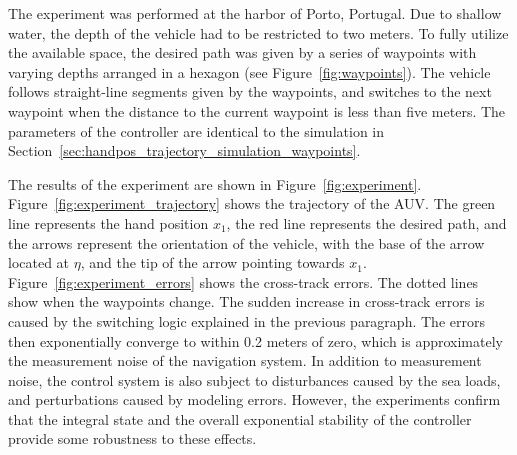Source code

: 
The experiment was performed at the harbor of Porto, Portugal.
Due to shallow water, the depth of the vehicle had to be restricted to two meters.
To fully utilize the available space, the desired path was given by a series of waypoints with varying depths arranged in a hexagon (see Figure~\ref{fig:waypoints}).
The vehicle follows straight-line segments given by the waypoints, and switches to the next waypoint when the distance to the current waypoint is less than five meters.
The parameters of the controller are identical to the simulation in Section~\ref{sec:handpos_trajectory_simulation_waypoints}.

The results of the experiment are shown in Figure~\ref{fig:experiment}.
Figure~\ref{fig:experiment_trajectory} shows the trajectory of the AUV.
The green line represents the hand position $x_1$, the red line represents the desired path, and the arrows represent the orientation of the vehicle, with the base of the arrow located at $\eta$, and the tip of the arrow pointing towards $x_1$.
Figure~\ref{fig:experiment_errors} shows the cross-track errors.
The dotted lines show when the waypoints change.
The sudden increase in cross-track errors is caused by the switching logic explained in the previous paragraph.
The errors then exponentially converge to within 0.2 meters of zero, which is approximately the measurement noise of the navigation system.
In addition to measurement noise, the control system is also subject to disturbances caused by the sea loads, and perturbations caused by modeling errors.
However, the experiments confirm that the integral state and the overall exponential stability of the controller provide some robustness to these effects.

▸ **TASK INSTRUCTIONS**
Omitting the images, copy the listing exactly.

▸ **SOLUTION TO THE EXERCISE**
Source code

: 
The experiment was performed at the harbor of Porto, Portugal.
Due to shallow water, the depth of the vehicle had to be restricted to two meters.
To fully utilize the available space, the desired path was given by a series of waypoints with varying depths arranged in a hexagon (see Figure~\ref{fig:waypoints}).
The vehicle follows straight-line segments given by the waypoints, and switches to the next waypoint when the distance to the current waypoint is less than five meters.
The parameters of the controller are identical to the simulation in Section~\ref{sec:handpos_trajectory_simulation_waypoints}.

The results of the experiment are shown in Figure~\ref{fig:experiment}.
Figure~\ref{fig:experiment_trajectory} shows the trajectory of the AUV.
The green line represents the hand position $x_1$, the red line represents the desired path, and the arrows represent the orientation of the vehicle, with the base of the arrow located at $\eta$, and the tip of the arrow pointing towards $x_1$.
Figure~\ref{fig:experiment_errors} shows the cross-track errors.
The dotted lines show when the waypoints change.
The sudden increase in cross-track errors is caused by the switching logic explained in the previous paragraph.
The errors then exponentially converge to within 0.2 meters of zero, which is approximately the measurement noise of the navigation system.
In addition to measurement noise, the control system is also subject to disturbances caused by the sea loads, and perturbations caused by modeling errors.
However, the experiments confirm that the integral state and the overall exponential stability of the controller provide some robustness to these effects.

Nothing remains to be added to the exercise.